REQUIREMENT: Please find all lines in the data that hold the string "commitId" and copy them.

─── RECORDS SUPPLIED

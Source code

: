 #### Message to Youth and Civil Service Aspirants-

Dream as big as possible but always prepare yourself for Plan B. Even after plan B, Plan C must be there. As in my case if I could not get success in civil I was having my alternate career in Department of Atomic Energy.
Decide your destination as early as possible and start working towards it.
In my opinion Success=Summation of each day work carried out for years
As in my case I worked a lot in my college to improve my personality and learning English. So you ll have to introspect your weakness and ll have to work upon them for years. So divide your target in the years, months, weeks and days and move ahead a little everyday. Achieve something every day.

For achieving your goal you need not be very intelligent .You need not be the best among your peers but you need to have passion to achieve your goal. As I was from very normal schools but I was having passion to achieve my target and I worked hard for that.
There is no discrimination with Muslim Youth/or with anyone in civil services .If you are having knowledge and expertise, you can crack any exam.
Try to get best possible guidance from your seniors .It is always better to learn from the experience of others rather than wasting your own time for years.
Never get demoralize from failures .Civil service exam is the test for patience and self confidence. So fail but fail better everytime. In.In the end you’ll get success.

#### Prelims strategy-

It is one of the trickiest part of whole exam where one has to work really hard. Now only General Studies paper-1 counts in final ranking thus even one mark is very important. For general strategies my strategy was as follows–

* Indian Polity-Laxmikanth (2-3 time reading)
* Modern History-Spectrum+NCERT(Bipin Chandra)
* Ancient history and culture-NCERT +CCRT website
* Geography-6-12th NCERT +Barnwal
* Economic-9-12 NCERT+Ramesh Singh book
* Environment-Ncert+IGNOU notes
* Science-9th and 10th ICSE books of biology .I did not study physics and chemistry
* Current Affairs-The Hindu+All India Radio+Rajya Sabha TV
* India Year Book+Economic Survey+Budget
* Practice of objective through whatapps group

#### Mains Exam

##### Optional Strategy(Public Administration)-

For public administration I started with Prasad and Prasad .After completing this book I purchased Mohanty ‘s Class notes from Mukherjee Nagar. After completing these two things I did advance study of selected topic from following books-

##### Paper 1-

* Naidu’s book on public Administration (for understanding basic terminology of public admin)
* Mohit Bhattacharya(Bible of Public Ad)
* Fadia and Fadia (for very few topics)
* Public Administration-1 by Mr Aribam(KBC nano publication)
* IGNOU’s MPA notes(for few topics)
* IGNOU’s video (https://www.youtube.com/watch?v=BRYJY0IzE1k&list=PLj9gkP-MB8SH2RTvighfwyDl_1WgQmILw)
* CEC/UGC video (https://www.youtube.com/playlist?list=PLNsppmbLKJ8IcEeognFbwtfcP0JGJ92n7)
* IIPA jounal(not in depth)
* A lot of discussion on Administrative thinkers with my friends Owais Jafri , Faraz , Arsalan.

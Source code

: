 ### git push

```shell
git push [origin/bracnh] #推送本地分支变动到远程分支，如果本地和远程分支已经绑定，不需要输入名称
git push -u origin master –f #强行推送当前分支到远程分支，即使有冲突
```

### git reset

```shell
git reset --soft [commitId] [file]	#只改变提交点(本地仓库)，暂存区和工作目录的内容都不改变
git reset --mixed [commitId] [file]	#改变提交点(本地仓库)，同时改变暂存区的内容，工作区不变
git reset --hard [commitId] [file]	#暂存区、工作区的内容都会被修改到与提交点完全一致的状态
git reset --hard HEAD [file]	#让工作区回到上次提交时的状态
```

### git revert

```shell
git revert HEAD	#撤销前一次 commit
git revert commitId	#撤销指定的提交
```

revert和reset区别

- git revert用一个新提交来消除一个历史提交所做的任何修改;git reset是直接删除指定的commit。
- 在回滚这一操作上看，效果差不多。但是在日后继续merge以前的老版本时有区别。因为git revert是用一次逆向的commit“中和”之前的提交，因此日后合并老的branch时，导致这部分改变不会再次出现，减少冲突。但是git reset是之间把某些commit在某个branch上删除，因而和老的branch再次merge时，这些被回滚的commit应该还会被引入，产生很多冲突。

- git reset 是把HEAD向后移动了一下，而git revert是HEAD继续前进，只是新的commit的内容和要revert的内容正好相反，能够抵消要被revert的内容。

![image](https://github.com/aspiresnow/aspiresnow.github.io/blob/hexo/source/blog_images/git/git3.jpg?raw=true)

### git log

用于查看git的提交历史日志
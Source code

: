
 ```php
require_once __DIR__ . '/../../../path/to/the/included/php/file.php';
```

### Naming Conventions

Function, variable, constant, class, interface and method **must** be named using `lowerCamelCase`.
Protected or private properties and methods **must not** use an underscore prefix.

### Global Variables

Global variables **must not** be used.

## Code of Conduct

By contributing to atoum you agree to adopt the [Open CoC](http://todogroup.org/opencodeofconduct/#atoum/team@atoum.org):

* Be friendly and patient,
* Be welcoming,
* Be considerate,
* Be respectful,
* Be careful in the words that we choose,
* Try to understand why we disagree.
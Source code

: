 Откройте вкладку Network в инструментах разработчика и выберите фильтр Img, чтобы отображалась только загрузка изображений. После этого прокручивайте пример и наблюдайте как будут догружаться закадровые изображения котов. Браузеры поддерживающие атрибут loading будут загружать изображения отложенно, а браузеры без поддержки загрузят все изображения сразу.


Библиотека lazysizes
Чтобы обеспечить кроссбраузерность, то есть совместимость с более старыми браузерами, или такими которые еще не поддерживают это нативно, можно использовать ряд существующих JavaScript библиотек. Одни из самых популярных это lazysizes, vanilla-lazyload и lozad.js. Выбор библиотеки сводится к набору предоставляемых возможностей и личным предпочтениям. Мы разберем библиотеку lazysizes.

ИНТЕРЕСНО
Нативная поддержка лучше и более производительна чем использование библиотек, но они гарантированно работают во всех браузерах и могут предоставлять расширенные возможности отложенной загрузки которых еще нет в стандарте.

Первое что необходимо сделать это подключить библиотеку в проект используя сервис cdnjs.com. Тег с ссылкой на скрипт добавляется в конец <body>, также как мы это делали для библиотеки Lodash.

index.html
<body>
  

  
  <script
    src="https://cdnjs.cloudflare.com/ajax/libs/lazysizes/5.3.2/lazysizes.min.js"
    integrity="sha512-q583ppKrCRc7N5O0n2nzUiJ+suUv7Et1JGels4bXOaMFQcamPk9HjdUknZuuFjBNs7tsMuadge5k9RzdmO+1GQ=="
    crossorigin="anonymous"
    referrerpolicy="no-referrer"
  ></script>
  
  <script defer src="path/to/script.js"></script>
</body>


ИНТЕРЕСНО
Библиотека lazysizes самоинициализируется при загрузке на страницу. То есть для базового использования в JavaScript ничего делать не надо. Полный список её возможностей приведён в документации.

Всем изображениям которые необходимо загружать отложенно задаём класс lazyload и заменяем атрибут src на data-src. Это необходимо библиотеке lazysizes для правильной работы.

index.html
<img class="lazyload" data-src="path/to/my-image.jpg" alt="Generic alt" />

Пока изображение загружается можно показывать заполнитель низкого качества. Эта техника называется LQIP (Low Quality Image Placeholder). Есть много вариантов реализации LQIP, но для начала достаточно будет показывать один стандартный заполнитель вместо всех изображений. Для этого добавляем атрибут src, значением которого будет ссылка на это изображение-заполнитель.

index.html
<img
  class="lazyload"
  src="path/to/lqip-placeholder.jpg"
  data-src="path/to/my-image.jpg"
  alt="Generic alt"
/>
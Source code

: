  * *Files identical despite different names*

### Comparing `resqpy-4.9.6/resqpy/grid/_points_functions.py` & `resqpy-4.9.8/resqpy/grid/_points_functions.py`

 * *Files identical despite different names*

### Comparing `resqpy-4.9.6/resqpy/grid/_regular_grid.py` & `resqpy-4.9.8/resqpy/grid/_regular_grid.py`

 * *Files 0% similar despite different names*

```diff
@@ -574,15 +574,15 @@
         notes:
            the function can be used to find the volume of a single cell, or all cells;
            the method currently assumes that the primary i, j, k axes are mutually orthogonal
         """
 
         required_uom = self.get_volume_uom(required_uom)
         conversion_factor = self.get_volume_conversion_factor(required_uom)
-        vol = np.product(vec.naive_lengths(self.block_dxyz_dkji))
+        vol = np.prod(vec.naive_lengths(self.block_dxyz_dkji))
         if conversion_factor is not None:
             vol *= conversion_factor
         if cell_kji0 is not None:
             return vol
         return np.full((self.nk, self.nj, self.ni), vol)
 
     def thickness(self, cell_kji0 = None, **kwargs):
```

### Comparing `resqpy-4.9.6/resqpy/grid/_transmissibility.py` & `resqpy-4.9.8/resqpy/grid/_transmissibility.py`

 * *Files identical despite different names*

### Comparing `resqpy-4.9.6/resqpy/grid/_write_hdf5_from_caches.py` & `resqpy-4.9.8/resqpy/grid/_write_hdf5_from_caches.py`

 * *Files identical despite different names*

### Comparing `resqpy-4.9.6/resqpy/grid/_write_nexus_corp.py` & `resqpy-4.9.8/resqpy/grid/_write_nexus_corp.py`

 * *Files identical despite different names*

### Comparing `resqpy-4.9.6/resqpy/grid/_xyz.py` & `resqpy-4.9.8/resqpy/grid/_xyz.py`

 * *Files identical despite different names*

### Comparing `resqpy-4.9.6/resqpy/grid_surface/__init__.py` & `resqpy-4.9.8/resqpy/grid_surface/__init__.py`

──────

WRITTEN SOLUTION:
git reset --soft [commitId] [file]	#只改变提交点(本地仓库)，暂存区和工作目录的内容都不改变
git reset --mixed [commitId] [file]	#改变提交点(本地仓库)，同时改变暂存区的内容，工作区不变
git reset --hard [commitId] [file]	#暂存区、工作区的内容都会被修改到与提交点完全一致的状态
git revert commitId	#撤销指定的提交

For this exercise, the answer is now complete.